Les pesticides sont des produits chimiques extrêmement puissants. La végétation en contact avec eux autour des champs est calcinée.
Pour engraisser nos potagers ou nos terres, pourquoi ne pas composter? Il est facile à produire et peut se faire partout; même lorsqu’on habite en appartement car il existe diverses possibilités pour répondre aux besoins de chacun. Dans mon cas, je mets tout simplement nos restes végétaux (pelures, marc de café, thé, etc.) dans un contenant en pyrex de quatre litres dont je dépose le contenu ensuite à l’extérieur. Je peux vous garantir que ça ne sent pas mauvais. Les poubelles dégagent des odeurs, mais pas le compost. Le mien est sur le comptoir jour et nuit (et on le vide quotidiennement dans le composteur). Il n’est en rien désagréable. On se rend rapidement compte à quel point le compost peu réduire considérablement notre quantité de déchets. La différence est impressionnante. Une famille peut passer d'un grand sac d'ordures par semaine à un petit sac d’épicerie.À grande échelle, il n'y a rien comme les débris végétaux (surtout les verts) mélangé au fumier pour préparer une terre.

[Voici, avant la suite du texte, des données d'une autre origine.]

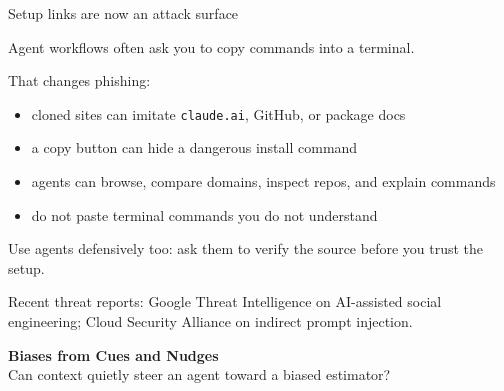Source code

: \documentclass[aspectratio=169,11pt]{beamer}
\begin{document}
\begin{frame}{Setup links are now an attack surface}

Agent workflows often ask you to copy commands into a terminal.

\vspace{0.25cm}

That changes phishing:

\vspace{0.15cm}

\begin{itemize}\setlength\itemsep{0.3em}
    \item cloned sites can imitate \texttt{claude.ai}, GitHub, or package docs
    \item a copy button can hide a dangerous install command
    \item agents can browse, compare domains, inspect repos, and explain commands
    \item do not paste terminal commands you do not understand
\end{itemize}

\vspace{0.25cm}

\alert{Use agents defensively too: ask them to verify the source before you trust the setup.}

\vspace{0.15cm}
{\scriptsize\color{warmgray} Recent threat reports: Google Threat Intelligence on AI-assisted social engineering; Cloud Security Alliance on indirect prompt injection.}

\end{frame}


\begin{frame}[plain]
\vfill
\begin{center}
{\LARGE\bfseries\textcolor{charcoal}{Biases from Cues and Nudges}}\\[0.35cm]
{\large\textcolor{warmgray}{Can context quietly steer an agent toward a biased estimator?}}
\end{center}
\vfill
\end{frame}
\end{document}

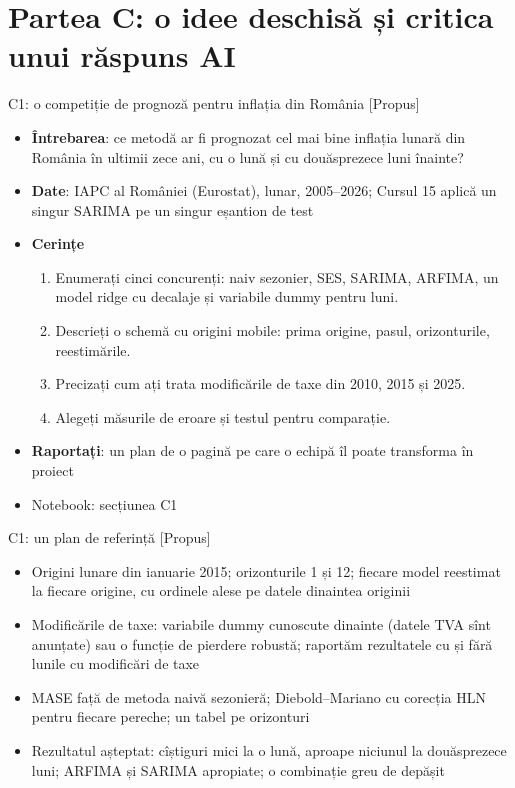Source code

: \section{Partea C: o idee deschisă și critica unui răspuns AI}

\begin{frame}{C1: o competiție de prognoză pentru inflația din România [Propus]}
\itemsize{\footnotesize}
\begin{itemize}
\item \textbf{Întrebarea}: ce metodă ar fi prognozat cel mai bine inflația lunară din România în ultimii zece ani, cu o lună și cu douăsprezece luni înainte?
\item \textbf{Date}: IAPC al României (Eurostat), lunar, 2005--2026; Cursul 15 aplică un singur SARIMA pe un singur eșantion de test
\item \textbf{Cerințe}
\begin{enumerate}
    \item Enumerați cinci concurenți: naiv sezonier, SES, SARIMA, ARFIMA, un model ridge cu decalaje și variabile dummy pentru luni.
    \item Descrieți o schemă cu origini mobile: prima origine, pasul, orizonturile, reestimările.
    \item Precizați cum ați trata modificările de taxe din 2010, 2015 și 2025.
    \item Alegeți măsurile de eroare și testul pentru comparație.
\end{enumerate}
\item \textbf{Raportați}: un plan de o pagină pe care o echipă îl poate transforma în proiect
\item Notebook: secțiunea C1
\end{itemize}
\end{frame}

\ifsolutions
\begin{frame}{C1: un plan de referință [Propus]}
\itemsize{\footnotesize}
\begin{itemize}
    \item Origini lunare din ianuarie 2015; orizonturile 1 și 12; fiecare model reestimat la fiecare origine, cu ordinele alese pe datele dinaintea originii
    \item Modificările de taxe: variabile dummy cunoscute dinainte (datele TVA sînt anunțate) sau o funcție de pierdere robustă; raportăm rezultatele cu și fără lunile cu modificări de taxe
    \item MASE față de metoda naivă sezonieră; Diebold--Mariano cu corecția HLN pentru fiecare pereche; un tabel pe orizonturi
    \item Rezultatul așteptat: cîștiguri mici la o lună, aproape niciunul la douăsprezece luni; ARFIMA și SARIMA apropiate; o combinație greu de depășit
\end{itemize}
\end{frame}
\fi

Connaître la terre qui nous nourrit, refaire les liens
Pour changer nos façons de faire, il faut d’abord prendre le temps de bien connaître la terre qui nous nourrit. Avant, il n'y a pas si longtemps, nous savions que nous dépendions de la terre, de l’eau, de l’air et du soleil. Cette idée s’est perdue quelque part, en cours de route.
Les enfants, eux, ont perdu le contact avec la nature et c’est la raison pour laquelle j’ai envie de faire un jardin pour eux. Tentons de tout faire pour minimiser l’impact de nos horaires sur leur qualité de vie. Que ces enfants puissent enfin jouer dehors plutôt que d’attendre leurs parents entre quatre murs. Nous pouvons faire l’effort de nous accorder à leurs besoins (d’être à l’extérieur, entre autres), alors qu’ils sont en majeure partie accordés à notre train de vie. J’ai envie de faire un jardin où les enfants apprendront ce que sont la terre et l’agriculture et où ils sauront d’où vient notre nourriture. Nous dépendons de la terre. Si nous voulons que les enfants la protègent plus tard, ils doivent la connaître. Un enfant laissé dans la nature s'y retrouvera automatiquement en harmonie et il n’aura pas besoin de plus.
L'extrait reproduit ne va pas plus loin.